The Institute for Social and Economic Research and Policy is now open.  Our office hours are from: 9:00am - 5:00pm, Monday - Friday. Please refer to the COVID-19 Resource Guide for all matters related to the return to campus.  All visitors and vendors must fill out the Columbia University Health Screening Form.  We look forward to seeing you on campus.

ISERP Executive Committee

  • Marshall D Shulman Professor of Post-Soviet Foreign Policy

    Timothy Frye (Ph.D., Columbia, 1997) is the Marshall D. Shulman Professor of Post-Soviet Foreign Policy and the Director of The Harriman Institute. Professor Frye received a B.A. in Russian language and literature from Middlebury College in 1986, an M.I.A. from Columbia's School of International and Public Affairs in 1992, and a Ph.D. from Columbia in 1997. His research and teaching interests are in comparative politics and political economy with a focus on the former Soviet Union and Eastern Europe. He is the author of Brokers and Bureaucrats: Building Markets in Russia, which won the 2001 Hewett Prize from the American Association for the Advancement of Slavic Studies, and Building States and Markets after Communism: The Perils of Polarized Democracy. Among other projects, he is working on a book manuscript, Property Rights and Property Wrongs: Institutions and Economic Development in Russia. He has worked as a consultant for the World Bank, the European Bank for Reconstruction and Development, and the U.S. Agency for International Development. He is also Director of the Center for the Study of Institutions and Development at State Research University-Higher Economics School, Moscow. Professor Frye is on leave for the 2015-2016 academic year.

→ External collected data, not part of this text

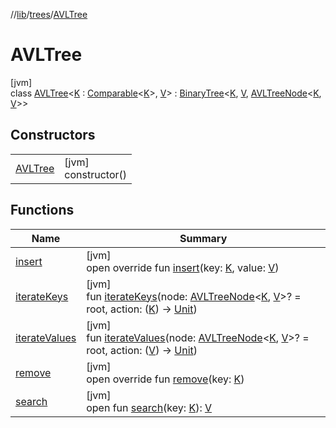 //[lib](../../../Documentation)/[trees](../index.md)/[AVLTree](index.md)

# AVLTree

[jvm]\
class [AVLTree](index.md)&lt;[K](index.md) : [Comparable](https://kotlinlang.org/api/latest/jvm/stdlib/kotlin/-comparable/index.html)&lt;[K](index.md)&gt;, [V](index.md)&gt; : [BinaryTree](../-binary-tree/index.md)&lt;[K](index.md), [V](index.md), [AVLTreeNode](../../treeNodes/-a-v-l-tree-node/index.md)&lt;[K](index.md), [V](index.md)&gt;&gt;

## Constructors

| | |
|---|---|
| [AVLTree](-a-v-l-tree.md) | [jvm]<br>constructor() |

## Functions

| Name | Summary |
|---|---|
| [insert](insert.md) | [jvm]<br>open override fun [insert](insert.md)(key: [K](index.md), value: [V](index.md)) |
| [iterateKeys](index.md#-793916552%2FFunctions%2F1299105613) | [jvm]<br>fun [iterateKeys](index.md#-793916552%2FFunctions%2F1299105613)(node: [AVLTreeNode](../../treeNodes/-a-v-l-tree-node/index.md)&lt;[K](index.md), [V](index.md)&gt;? = root, action: ([K](index.md)) -&gt; [Unit](https://kotlinlang.org/api/latest/jvm/stdlib/kotlin/-unit/index.html)) |
| [iterateValues](index.md#1400780183%2FFunctions%2F1299105613) | [jvm]<br>fun [iterateValues](index.md#1400780183%2FFunctions%2F1299105613)(node: [AVLTreeNode](../../treeNodes/-a-v-l-tree-node/index.md)&lt;[K](index.md), [V](index.md)&gt;? = root, action: ([V](index.md)) -&gt; [Unit](https://kotlinlang.org/api/latest/jvm/stdlib/kotlin/-unit/index.html)) |
| [remove](remove.md) | [jvm]<br>open override fun [remove](remove.md)(key: [K](index.md)) |
| [search](../-binary-tree/search.md) | [jvm]<br>open fun [search](../-binary-tree/search.md)(key: [K](index.md)): [V](index.md) |
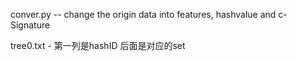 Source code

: conver.py  -- change the origin data into features, hashvalue and c-Signature

tree0.txt - 第一列是hashID 后面是对应的set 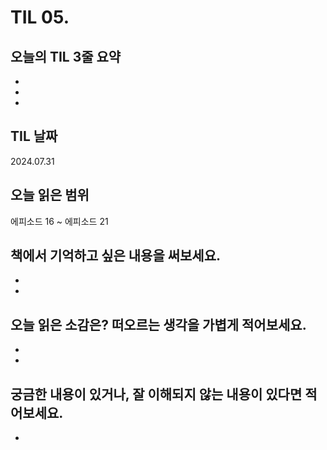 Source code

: # TIL 05. 


## 오늘의 TIL 3줄 요약

- 
- 
- 

## TIL 날짜

2024.07.31


## 오늘 읽은 범위

에피소드 16 ~ 에피소드 21


## 책에서 기억하고 싶은 내용을 써보세요.

- 
- 

  


## 오늘 읽은 소감은? 떠오르는 생각을 가볍게 적어보세요.
    
- 
-


## 궁금한 내용이 있거나, 잘 이해되지 않는 내용이 있다면 적어보세요.

-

  • Professor of Political Science; Dean of Social Sciences, Faculty of Arts and Sciences; Director of the Center on African-American Politics and Society

    Fredrick C. Harris is Dean of Social Science and Professor of Political Science. He also serves as Director of the Center on African American Politics and Society.

    Professor Harris’s research interests are primarily in American politics with a focus on race and politics, political participation, social movements, religion and politics, political development, and African-American politics. His publications include Something Within: Religion in African American Political Activism, which was awarded the V.O. Key Book Award by the Southern Political Science Association, the Best Book Award by the Society for the Scientific Study of Religion, and the Best Book Award by the National Conference of Black Political Scientists.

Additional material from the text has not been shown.